Fanatics yesterday (3 December) announced the launch of Fanatics Markets, a prediction market platform that has now begun its rollout across the US.
The launch marks another step in the company’s diversification beyond merchandise and traditional sports betting.
The move aims to position the company, recently valued at around $25bn, as a major competitor in the rapidly growing prediction market sector, challenging existing players like Kalshi and Polymarket.
Fanatics Markets is launching in two distinct phases.
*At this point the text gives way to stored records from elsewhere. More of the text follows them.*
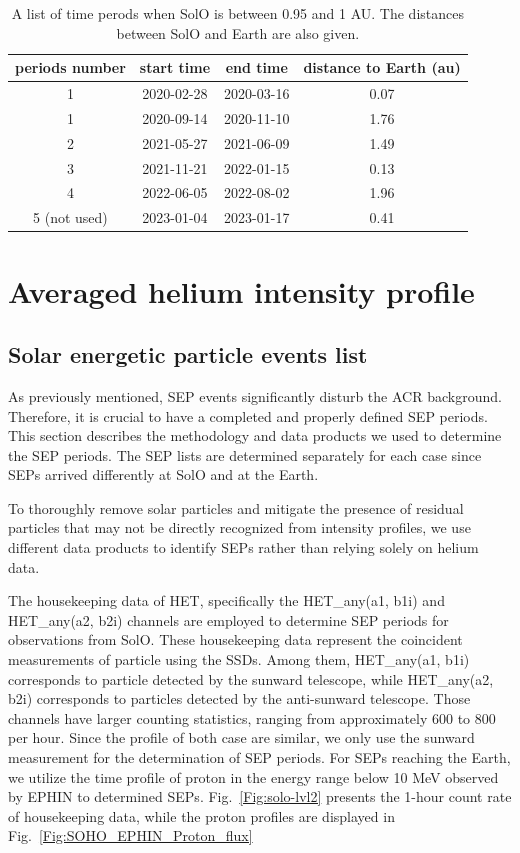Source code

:\begin{table}[!htb]
    \centering
	\caption[Time perods when \ac{SolO} closed to 1 au]{A list of time perods when \ac{SolO} is between 0.95 and 1 AU. The distances between \ac{SolO} and Earth are also given.}
	\label{tab:1AU_period}
    \begin{tabular}{|c|c|c|c|}
    \hline
	periods number & start time & end time & distance to Earth  (au)\\
    \hline
    1   & 2020-02-28 & 2020-03-16   & 0.07 \\
    \hline
	1	& 2020-09-14 & 2020-11-10	& 1.76 \\
    \hline
	2	& 2021-05-27 & 2021-06-09	& 1.49 \\
    \hline
	3	& 2021-11-21 & 2022-01-15	& 0.13 \\
    \hline
	4	& 2022-06-05 & 2022-08-02	& 1.96 \\
    \hline
    5 (not used)	& 2023-01-04 & 2023-01-17	& 0.41 \\
    \hline
    \end{tabular}
\end{table}

\section{Averaged helium intensity profile}
\subsection*{Solar energetic particle events list}

As previously mentioned, \ac{SEP} events significantly disturb the \ac{ACR} background. Therefore, it is crucial to have a completed and properly defined \ac{SEP} periods. This section describes the methodology and data products we used to determine the \ac{SEP} periods. The \ac{SEP} lists are determined separately for each case since \acp{SEP} arrived differently at \ac{SolO} and at the Earth. 

To thoroughly remove solar particles and mitigate the presence of residual particles that may not be directly recognized from intensity profiles, we use different data products to identify \acp{SEP} rather than relying solely on helium data.

The housekeeping data of \ac{HET}, specifically the HET\_any(a1, b1i) and HET\_any(a2, b2i) channels are employed to determine \ac{SEP} periods for observations from \ac{SolO}. 
These housekeeping data represent the coincident measurements of particle using the \acp{SSD}. Among them, HET\_any(a1, b1i) corresponds to particle detected by the sunward telescope, while HET\_any(a2, b2i) corresponds to particles detected by the anti-sunward telescope. Those channels have larger counting statistics, ranging from approximately 600 to 800 per hour. Since the profile of both case are similar, we only use the sunward measurement for the determination of \ac{SEP} periods. 
For \acp{SEP} reaching the Earth, we utilize the time profile of proton in the energy range below 10 MeV observed by \ac{EPHIN} to determined \acp{SEP}. 
Fig.~\ref{Fig:solo-lvl2} presents the 1-hour count rate of housekeeping data, while the proton profiles are displayed in Fig.~\ref{Fig:SOHO_EPHIN_Proton_flux}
Phase One went live on Wednesday (3 December) in an initial 10 states, with the remaining states in the 24-state rollout scheduled to follow later.
The first states were Alaska, Delaware, Hawaii, Idaho, Maine, New Hampshire, North Dakota, Rhode Island, South Dakota, and Utah.
Next to be added are Alabama, California, Florida, Georgia, Minnesota, Mississippi, Nebraska, New Mexico, Oklahoma, Oregon, South Carolina, Texas, and Washington.
Fanatics only said it would launch in those latter states “soon.”
The platform allows users to trade event contracts across a variety of outcomes, including sports, finance, economics, and politics.
Fanatics plans for Phase Two, scheduled for early next year, to expand its markets to include event contracts related to crypto, stocks/IPOs, climate, pop culture, tech/AI, movies, and music.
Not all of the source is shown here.